§ Your task: Scan the records below for the line with "якраз таким проєктом: ви" and the line with "і виводить її</span>". Repeat those two lines and every line between them exactly, and nothing else.
______________________________
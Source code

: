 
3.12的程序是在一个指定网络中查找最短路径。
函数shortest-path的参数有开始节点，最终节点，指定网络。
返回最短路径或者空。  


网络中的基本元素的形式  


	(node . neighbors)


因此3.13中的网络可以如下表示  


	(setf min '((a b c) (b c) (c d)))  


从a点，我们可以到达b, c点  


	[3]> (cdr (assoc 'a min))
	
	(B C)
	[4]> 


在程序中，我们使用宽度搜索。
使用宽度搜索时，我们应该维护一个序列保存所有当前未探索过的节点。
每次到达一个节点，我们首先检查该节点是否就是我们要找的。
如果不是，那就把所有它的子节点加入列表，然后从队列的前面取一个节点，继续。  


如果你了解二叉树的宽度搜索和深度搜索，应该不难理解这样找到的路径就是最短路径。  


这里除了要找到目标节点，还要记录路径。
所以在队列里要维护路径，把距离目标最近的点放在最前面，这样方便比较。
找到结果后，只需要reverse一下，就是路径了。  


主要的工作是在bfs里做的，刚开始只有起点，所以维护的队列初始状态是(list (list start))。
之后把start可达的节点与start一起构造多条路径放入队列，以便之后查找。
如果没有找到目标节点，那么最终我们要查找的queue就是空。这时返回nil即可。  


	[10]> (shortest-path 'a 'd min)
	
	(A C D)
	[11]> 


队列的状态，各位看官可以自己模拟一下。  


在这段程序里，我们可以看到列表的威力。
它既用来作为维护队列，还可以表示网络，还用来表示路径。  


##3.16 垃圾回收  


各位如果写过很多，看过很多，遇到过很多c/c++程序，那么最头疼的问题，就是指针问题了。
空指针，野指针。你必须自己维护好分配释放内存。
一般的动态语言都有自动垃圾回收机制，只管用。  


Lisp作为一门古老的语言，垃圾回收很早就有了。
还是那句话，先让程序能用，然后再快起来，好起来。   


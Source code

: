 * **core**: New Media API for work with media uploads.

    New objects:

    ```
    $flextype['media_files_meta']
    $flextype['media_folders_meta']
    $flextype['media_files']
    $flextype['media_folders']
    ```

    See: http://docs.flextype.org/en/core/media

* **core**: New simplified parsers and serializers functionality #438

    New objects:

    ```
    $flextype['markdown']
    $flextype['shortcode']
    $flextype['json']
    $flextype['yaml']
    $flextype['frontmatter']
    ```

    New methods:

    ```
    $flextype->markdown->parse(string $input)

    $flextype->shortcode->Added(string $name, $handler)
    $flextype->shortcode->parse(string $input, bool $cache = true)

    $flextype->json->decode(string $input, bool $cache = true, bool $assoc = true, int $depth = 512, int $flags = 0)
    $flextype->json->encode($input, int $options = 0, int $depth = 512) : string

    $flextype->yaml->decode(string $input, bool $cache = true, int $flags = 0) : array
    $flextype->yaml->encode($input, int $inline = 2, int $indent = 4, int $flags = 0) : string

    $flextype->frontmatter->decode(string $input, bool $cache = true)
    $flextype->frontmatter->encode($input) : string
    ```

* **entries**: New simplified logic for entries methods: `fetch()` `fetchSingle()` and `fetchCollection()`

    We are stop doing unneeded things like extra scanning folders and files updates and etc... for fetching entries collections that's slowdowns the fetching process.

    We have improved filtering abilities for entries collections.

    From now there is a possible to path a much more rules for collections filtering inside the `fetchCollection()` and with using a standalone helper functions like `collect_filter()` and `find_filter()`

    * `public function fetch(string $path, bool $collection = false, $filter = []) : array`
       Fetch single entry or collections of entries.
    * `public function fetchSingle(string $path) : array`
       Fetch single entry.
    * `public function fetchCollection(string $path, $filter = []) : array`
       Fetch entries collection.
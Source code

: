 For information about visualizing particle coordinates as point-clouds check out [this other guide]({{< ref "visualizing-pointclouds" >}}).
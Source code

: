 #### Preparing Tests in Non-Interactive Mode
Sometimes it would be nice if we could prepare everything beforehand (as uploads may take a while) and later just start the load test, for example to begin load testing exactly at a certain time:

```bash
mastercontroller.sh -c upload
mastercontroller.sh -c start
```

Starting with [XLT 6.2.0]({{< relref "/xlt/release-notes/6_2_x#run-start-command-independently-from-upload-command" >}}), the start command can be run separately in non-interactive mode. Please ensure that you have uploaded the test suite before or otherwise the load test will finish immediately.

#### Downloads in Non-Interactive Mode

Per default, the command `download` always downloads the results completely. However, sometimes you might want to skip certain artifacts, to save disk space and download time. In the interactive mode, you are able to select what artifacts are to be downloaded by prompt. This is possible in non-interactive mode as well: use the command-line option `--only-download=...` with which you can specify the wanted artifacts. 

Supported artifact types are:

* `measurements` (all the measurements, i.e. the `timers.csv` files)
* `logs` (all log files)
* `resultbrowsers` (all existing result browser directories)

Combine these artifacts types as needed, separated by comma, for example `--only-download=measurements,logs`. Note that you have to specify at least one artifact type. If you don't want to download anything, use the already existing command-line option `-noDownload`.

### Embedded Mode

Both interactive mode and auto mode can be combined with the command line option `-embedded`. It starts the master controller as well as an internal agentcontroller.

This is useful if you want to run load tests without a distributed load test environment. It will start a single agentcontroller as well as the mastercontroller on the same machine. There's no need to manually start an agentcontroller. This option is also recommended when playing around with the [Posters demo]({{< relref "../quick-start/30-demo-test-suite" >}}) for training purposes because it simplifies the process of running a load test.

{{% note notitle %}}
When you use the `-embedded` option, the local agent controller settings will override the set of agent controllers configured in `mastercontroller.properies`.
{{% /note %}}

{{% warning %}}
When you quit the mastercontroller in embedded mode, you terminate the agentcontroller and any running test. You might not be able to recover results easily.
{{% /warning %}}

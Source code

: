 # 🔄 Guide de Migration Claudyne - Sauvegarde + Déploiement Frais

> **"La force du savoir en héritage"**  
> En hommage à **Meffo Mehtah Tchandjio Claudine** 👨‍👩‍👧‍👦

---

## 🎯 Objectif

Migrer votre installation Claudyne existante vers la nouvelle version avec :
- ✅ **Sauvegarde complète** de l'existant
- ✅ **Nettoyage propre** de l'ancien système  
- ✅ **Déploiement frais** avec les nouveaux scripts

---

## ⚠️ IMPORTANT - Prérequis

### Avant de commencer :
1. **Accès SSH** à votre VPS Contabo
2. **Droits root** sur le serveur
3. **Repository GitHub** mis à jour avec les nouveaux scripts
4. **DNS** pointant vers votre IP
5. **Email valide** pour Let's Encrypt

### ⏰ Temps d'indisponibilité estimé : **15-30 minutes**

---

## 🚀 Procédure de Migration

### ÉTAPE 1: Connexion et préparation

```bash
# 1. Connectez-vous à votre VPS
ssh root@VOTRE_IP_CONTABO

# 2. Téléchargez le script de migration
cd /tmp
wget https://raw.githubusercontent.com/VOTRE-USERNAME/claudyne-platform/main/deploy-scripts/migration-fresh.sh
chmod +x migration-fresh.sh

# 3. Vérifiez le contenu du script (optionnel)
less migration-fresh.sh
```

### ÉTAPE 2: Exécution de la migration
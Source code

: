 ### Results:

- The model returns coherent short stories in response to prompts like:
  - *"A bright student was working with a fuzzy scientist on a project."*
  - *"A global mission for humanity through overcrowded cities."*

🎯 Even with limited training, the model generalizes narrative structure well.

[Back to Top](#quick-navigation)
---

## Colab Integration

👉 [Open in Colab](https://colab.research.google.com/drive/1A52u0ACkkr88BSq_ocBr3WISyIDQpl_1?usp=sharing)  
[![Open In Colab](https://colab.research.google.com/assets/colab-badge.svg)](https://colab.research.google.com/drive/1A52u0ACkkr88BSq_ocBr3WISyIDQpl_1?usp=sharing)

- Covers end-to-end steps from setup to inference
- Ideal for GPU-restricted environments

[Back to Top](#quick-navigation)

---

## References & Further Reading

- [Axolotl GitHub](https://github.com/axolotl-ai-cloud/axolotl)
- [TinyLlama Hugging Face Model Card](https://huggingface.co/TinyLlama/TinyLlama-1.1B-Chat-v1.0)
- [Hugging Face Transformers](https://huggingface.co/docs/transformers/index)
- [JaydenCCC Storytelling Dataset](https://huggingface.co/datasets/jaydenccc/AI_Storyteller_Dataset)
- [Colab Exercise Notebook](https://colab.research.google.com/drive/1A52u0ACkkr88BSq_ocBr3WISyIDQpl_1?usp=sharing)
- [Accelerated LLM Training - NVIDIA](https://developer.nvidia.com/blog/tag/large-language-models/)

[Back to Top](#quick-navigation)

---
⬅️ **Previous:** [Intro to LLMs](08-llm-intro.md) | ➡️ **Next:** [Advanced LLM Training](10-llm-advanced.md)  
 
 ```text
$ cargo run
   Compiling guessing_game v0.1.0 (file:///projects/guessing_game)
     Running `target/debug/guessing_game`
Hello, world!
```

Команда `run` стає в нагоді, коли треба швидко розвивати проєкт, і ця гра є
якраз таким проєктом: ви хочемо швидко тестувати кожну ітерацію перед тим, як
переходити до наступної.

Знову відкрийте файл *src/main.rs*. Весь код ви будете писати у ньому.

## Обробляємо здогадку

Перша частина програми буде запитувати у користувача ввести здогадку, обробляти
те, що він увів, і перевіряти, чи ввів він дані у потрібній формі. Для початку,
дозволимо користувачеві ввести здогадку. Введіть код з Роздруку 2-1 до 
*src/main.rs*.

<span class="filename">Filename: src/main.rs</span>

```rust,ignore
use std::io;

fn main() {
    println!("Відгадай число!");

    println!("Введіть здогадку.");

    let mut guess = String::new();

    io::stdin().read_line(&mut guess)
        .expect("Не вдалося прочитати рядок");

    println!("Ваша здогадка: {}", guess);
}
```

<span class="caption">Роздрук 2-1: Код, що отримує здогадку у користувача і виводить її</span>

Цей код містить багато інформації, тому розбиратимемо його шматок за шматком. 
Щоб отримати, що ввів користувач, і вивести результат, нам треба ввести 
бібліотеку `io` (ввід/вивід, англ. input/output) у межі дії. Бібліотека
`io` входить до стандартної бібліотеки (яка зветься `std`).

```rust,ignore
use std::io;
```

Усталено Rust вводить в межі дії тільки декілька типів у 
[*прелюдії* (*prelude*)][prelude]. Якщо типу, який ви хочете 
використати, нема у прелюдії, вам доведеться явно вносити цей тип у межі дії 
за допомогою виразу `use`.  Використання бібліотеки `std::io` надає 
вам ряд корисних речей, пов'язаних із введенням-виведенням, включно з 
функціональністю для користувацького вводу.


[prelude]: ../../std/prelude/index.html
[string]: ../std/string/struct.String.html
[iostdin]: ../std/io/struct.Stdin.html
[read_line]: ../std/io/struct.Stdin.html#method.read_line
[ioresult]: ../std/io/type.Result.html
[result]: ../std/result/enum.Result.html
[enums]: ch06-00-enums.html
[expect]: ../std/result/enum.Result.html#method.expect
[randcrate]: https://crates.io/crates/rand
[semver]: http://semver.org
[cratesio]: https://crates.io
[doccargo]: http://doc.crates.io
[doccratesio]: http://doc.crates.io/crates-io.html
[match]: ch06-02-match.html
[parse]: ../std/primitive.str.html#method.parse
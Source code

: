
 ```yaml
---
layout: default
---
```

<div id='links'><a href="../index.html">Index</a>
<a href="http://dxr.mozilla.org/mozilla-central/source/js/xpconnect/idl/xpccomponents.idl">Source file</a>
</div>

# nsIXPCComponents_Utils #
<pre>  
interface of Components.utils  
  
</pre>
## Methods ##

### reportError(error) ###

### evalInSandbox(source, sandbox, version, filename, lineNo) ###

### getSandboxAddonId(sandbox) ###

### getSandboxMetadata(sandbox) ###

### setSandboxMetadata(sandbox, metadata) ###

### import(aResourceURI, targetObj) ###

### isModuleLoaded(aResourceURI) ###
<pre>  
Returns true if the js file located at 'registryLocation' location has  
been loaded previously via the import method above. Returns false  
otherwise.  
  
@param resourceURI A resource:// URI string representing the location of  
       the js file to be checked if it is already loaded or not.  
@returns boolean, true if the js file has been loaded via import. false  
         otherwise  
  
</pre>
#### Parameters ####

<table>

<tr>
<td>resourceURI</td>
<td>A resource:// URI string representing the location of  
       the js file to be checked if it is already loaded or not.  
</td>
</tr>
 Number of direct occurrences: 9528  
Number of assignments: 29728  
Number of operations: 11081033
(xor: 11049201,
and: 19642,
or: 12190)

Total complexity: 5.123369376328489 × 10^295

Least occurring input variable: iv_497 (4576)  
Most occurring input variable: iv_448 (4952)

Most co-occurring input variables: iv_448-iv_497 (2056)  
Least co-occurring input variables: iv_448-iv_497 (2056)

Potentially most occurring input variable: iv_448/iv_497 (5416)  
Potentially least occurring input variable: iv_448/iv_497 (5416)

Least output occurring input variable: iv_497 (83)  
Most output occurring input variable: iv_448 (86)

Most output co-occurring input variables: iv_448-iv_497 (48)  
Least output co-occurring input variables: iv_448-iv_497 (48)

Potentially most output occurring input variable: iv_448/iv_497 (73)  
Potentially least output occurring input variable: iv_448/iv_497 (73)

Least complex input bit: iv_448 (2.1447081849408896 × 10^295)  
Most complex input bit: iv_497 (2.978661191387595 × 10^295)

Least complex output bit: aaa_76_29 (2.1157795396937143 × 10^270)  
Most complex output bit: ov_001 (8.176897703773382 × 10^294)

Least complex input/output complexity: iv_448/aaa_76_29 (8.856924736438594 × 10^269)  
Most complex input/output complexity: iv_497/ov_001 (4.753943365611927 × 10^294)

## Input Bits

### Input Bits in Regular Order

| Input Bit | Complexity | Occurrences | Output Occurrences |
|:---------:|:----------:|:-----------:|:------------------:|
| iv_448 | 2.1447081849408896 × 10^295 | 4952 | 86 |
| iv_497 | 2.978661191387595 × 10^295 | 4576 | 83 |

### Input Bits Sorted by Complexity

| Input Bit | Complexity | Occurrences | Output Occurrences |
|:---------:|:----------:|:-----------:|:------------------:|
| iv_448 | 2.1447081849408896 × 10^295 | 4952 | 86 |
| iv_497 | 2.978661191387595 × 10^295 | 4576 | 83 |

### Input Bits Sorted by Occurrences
______________________________
§ Result of this exercise:
якраз таким проєктом: ви хочемо швидко тестувати кожну ітерацію перед тим, як
переходити до наступної.

Знову відкрийте файл *src/main.rs*. Весь код ви будете писати у ньому.

## Обробляємо здогадку

Перша частина програми буде запитувати у користувача ввести здогадку, обробляти
те, що він увів, і перевіряти, чи ввів він дані у потрібній формі. Для початку,
дозволимо користувачеві ввести здогадку. Введіть код з Роздруку 2-1 до 
*src/main.rs*.

<span class="filename">Filename: src/main.rs</span>

```rust,ignore
use std::io;

fn main() {
    println!("Відгадай число!");

    println!("Введіть здогадку.");

    let mut guess = String::new();

    io::stdin().read_line(&mut guess)
        .expect("Не вдалося прочитати рядок");

    println!("Ваша здогадка: {}", guess);
}
```

<span class="caption">Роздрук 2-1: Код, що отримує здогадку у користувача і виводить її</span>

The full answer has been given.